TASK TO CARRY OUT: Reproduce every entry exactly and leave its pictures out.
◆ ◆ ◆ ◆ ◆ ◆ ◆
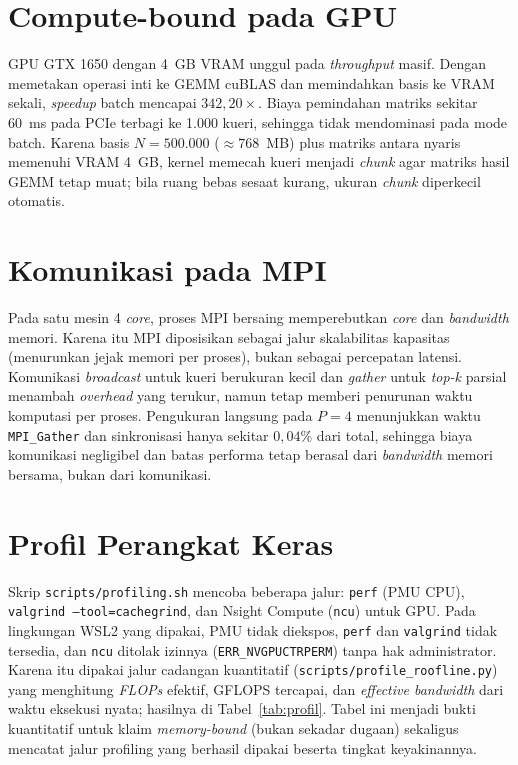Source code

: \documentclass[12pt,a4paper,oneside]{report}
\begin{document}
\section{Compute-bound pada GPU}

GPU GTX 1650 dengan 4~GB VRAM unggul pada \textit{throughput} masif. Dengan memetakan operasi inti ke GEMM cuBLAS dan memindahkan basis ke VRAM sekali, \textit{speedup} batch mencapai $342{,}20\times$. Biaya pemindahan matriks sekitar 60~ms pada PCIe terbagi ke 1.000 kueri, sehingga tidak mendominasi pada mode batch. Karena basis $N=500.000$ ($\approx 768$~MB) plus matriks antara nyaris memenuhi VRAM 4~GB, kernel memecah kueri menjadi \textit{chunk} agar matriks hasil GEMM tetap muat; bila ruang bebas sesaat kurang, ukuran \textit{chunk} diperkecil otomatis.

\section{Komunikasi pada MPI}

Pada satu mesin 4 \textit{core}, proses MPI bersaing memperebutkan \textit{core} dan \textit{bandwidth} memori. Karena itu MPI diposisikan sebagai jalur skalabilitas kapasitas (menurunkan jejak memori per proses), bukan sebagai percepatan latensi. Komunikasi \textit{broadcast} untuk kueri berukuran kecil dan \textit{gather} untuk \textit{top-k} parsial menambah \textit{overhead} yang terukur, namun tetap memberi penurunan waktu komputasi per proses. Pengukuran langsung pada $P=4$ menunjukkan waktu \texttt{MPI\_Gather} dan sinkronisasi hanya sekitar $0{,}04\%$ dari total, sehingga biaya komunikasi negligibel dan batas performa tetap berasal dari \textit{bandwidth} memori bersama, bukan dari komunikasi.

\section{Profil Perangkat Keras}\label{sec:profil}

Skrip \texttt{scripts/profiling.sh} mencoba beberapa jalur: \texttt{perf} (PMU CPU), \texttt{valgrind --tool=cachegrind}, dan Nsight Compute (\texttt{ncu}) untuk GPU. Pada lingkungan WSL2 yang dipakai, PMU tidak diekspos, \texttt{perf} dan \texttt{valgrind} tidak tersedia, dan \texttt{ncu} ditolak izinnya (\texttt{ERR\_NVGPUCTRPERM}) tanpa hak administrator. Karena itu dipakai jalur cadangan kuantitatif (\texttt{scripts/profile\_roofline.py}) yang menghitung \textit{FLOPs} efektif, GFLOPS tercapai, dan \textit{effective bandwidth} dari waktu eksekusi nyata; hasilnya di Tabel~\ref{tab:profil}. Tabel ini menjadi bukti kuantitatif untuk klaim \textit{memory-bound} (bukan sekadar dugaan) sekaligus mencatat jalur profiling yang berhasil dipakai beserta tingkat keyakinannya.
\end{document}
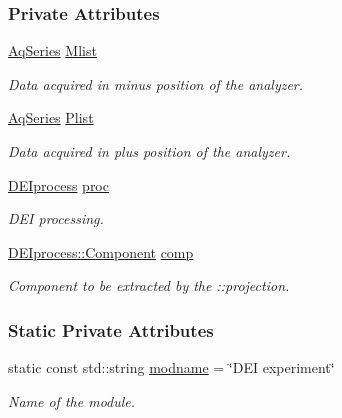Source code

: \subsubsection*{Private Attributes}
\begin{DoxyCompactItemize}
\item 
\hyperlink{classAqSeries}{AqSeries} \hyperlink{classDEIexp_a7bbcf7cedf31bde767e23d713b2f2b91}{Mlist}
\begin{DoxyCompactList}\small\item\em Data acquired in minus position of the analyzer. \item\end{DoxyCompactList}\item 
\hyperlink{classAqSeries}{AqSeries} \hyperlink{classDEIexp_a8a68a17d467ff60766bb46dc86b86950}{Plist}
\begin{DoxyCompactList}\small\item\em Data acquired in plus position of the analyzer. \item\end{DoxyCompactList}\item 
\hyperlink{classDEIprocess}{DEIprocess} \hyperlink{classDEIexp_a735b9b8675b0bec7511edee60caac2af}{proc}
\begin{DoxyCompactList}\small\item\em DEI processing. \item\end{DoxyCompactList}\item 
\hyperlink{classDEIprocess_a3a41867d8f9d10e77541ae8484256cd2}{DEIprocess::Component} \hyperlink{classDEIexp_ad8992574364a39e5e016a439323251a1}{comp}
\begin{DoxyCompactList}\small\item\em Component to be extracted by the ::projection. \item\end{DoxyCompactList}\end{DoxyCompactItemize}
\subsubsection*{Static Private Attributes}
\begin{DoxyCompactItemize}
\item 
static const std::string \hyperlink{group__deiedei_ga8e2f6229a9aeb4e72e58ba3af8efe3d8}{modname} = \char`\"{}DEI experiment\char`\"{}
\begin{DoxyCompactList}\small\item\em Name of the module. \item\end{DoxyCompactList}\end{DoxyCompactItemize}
◆ ◆ ◆ ◆ ◆ ◆ ◆
YOUR RESPONSE:
Source code

: \documentclass[12pt,a4paper,oneside]{report}
\begin{document}
\section{Compute-bound pada GPU}

GPU GTX 1650 dengan 4~GB VRAM unggul pada \textit{throughput} masif. Dengan memetakan operasi inti ke GEMM cuBLAS dan memindahkan basis ke VRAM sekali, \textit{speedup} batch mencapai $342{,}20\times$. Biaya pemindahan matriks sekitar 60~ms pada PCIe terbagi ke 1.000 kueri, sehingga tidak mendominasi pada mode batch. Karena basis $N=500.000$ ($\approx 768$~MB) plus matriks antara nyaris memenuhi VRAM 4~GB, kernel memecah kueri menjadi \textit{chunk} agar matriks hasil GEMM tetap muat; bila ruang bebas sesaat kurang, ukuran \textit{chunk} diperkecil otomatis.

\section{Komunikasi pada MPI}

Pada satu mesin 4 \textit{core}, proses MPI bersaing memperebutkan \textit{core} dan \textit{bandwidth} memori. Karena itu MPI diposisikan sebagai jalur skalabilitas kapasitas (menurunkan jejak memori per proses), bukan sebagai percepatan latensi. Komunikasi \textit{broadcast} untuk kueri berukuran kecil dan \textit{gather} untuk \textit{top-k} parsial menambah \textit{overhead} yang terukur, namun tetap memberi penurunan waktu komputasi per proses. Pengukuran langsung pada $P=4$ menunjukkan waktu \texttt{MPI\_Gather} dan sinkronisasi hanya sekitar $0{,}04\%$ dari total, sehingga biaya komunikasi negligibel dan batas performa tetap berasal dari \textit{bandwidth} memori bersama, bukan dari komunikasi.

\section{Profil Perangkat Keras}\label{sec:profil}

Skrip \texttt{scripts/profiling.sh} mencoba beberapa jalur: \texttt{perf} (PMU CPU), \texttt{valgrind --tool=cachegrind}, dan Nsight Compute (\texttt{ncu}) untuk GPU. Pada lingkungan WSL2 yang dipakai, PMU tidak diekspos, \texttt{perf} dan \texttt{valgrind} tidak tersedia, dan \texttt{ncu} ditolak izinnya (\texttt{ERR\_NVGPUCTRPERM}) tanpa hak administrator. Karena itu dipakai jalur cadangan kuantitatif (\texttt{scripts/profile\_roofline.py}) yang menghitung \textit{FLOPs} efektif, GFLOPS tercapai, dan \textit{effective bandwidth} dari waktu eksekusi nyata; hasilnya di Tabel~\ref{tab:profil}. Tabel ini menjadi bukti kuantitatif untuk klaim \textit{memory-bound} (bukan sekadar dugaan) sekaligus mencatat jalur profiling yang berhasil dipakai beserta tingkat keyakinannya.
\end{document}
Source code

: \subsubsection*{Private Attributes}
\begin{DoxyCompactItemize}
\item 
\hyperlink{classAqSeries}{AqSeries} \hyperlink{classDEIexp_a7bbcf7cedf31bde767e23d713b2f2b91}{Mlist}
\begin{DoxyCompactList}\small\item\em Data acquired in minus position of the analyzer. \item\end{DoxyCompactList}\item 
\hyperlink{classAqSeries}{AqSeries} \hyperlink{classDEIexp_a8a68a17d467ff60766bb46dc86b86950}{Plist}
\begin{DoxyCompactList}\small\item\em Data acquired in plus position of the analyzer. \item\end{DoxyCompactList}\item 
\hyperlink{classDEIprocess}{DEIprocess} \hyperlink{classDEIexp_a735b9b8675b0bec7511edee60caac2af}{proc}
\begin{DoxyCompactList}\small\item\em DEI processing. \item\end{DoxyCompactList}\item 
\hyperlink{classDEIprocess_a3a41867d8f9d10e77541ae8484256cd2}{DEIprocess::Component} \hyperlink{classDEIexp_ad8992574364a39e5e016a439323251a1}{comp}
\begin{DoxyCompactList}\small\item\em Component to be extracted by the ::projection. \item\end{DoxyCompactList}\end{DoxyCompactItemize}
\subsubsection*{Static Private Attributes}
\begin{DoxyCompactItemize}
\item 
static const std::string \hyperlink{group__deiedei_ga8e2f6229a9aeb4e72e58ba3af8efe3d8}{modname} = \char`\"{}DEI experiment\char`\"{}
\begin{DoxyCompactList}\small\item\em Name of the module. \item\end{DoxyCompactList}\end{DoxyCompactItemize}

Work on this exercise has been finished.